Lindbergh Palace's Rollerskater EP is an architecturally rich release, which is no surprise given the namesake of the band : Lindbergh Palace was taken from the hotel name in Wes Anderson film The Royal Tenenbaums, a film about a wealthy, displaced family that comes together to bittersweet degrees. Rollerskater EP is in this mold: at times heavy and warmly familiar, and at times light and limn in its alienation---both modes often stacked on top of one another like the most delicate of houses.
Sweet and bitter is an apt description for Rollerskater---the gnarly techno textures are confidently preserved, and melded into pop sensibilities. It's rare that, in the short space of an EP, a listener experiences the narrative and minute arrangement of a full length album. But Rollerskater has narrative and bold vision on full display: The EP opens with two synth heavy, shiver spine tracks ('Rollerskater', 'Legendary'), then hits a perfect middle ground in 'West Coast', an airy, splendid downbeat track that hints some of the more sparse, elegiac textures that follow.
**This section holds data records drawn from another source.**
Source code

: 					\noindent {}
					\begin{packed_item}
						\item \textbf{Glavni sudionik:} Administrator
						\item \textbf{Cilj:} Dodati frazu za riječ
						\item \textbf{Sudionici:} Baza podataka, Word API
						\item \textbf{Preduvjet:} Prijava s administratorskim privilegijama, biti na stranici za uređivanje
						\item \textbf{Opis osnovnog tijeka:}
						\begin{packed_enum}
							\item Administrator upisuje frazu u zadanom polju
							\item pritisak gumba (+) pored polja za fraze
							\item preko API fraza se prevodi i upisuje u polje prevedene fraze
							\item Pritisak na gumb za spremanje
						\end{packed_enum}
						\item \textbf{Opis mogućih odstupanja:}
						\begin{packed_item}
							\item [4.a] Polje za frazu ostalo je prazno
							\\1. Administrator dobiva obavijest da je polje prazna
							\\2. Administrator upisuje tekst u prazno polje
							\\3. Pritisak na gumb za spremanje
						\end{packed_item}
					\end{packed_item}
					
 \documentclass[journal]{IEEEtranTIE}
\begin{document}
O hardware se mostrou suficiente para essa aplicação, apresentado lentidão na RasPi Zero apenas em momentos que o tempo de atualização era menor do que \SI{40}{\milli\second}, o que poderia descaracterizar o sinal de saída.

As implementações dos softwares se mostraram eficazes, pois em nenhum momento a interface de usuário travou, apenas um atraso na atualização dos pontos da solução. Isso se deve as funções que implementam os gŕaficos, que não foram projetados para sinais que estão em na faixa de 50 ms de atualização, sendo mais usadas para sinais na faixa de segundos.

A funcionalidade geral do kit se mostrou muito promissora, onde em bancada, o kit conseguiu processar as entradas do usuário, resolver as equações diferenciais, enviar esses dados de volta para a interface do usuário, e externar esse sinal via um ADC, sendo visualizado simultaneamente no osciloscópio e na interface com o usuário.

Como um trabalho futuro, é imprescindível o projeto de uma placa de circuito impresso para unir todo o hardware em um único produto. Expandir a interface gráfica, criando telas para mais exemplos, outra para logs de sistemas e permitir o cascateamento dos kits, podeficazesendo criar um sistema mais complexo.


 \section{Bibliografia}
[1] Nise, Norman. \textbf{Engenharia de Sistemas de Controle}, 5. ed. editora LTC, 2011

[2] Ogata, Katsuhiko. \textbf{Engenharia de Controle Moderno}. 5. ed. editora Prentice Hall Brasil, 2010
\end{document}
The album begins when : 'When I go out, after we've had a fight, I want to cry' and ends 'those days don't fade/they keep calling, calling me'. It's a credit to Lindbergh Palace that we don't know exactly what days they wish to recall: the light, or the dark. From their impeccable handling of both shades, we'll guess both will remain. It's telling that Lindbergh Palace sings of the impossibility of days fading away immediately after a track that laments that one day you won't be recognized. In its last moments, the EP seems to offer the possibility of redemption, but a single reading won't do this EP justice. What is clear is that the Rollerskater EP will remain in the crevices of our brains for a while, gliding in and out in of all the dark and light places.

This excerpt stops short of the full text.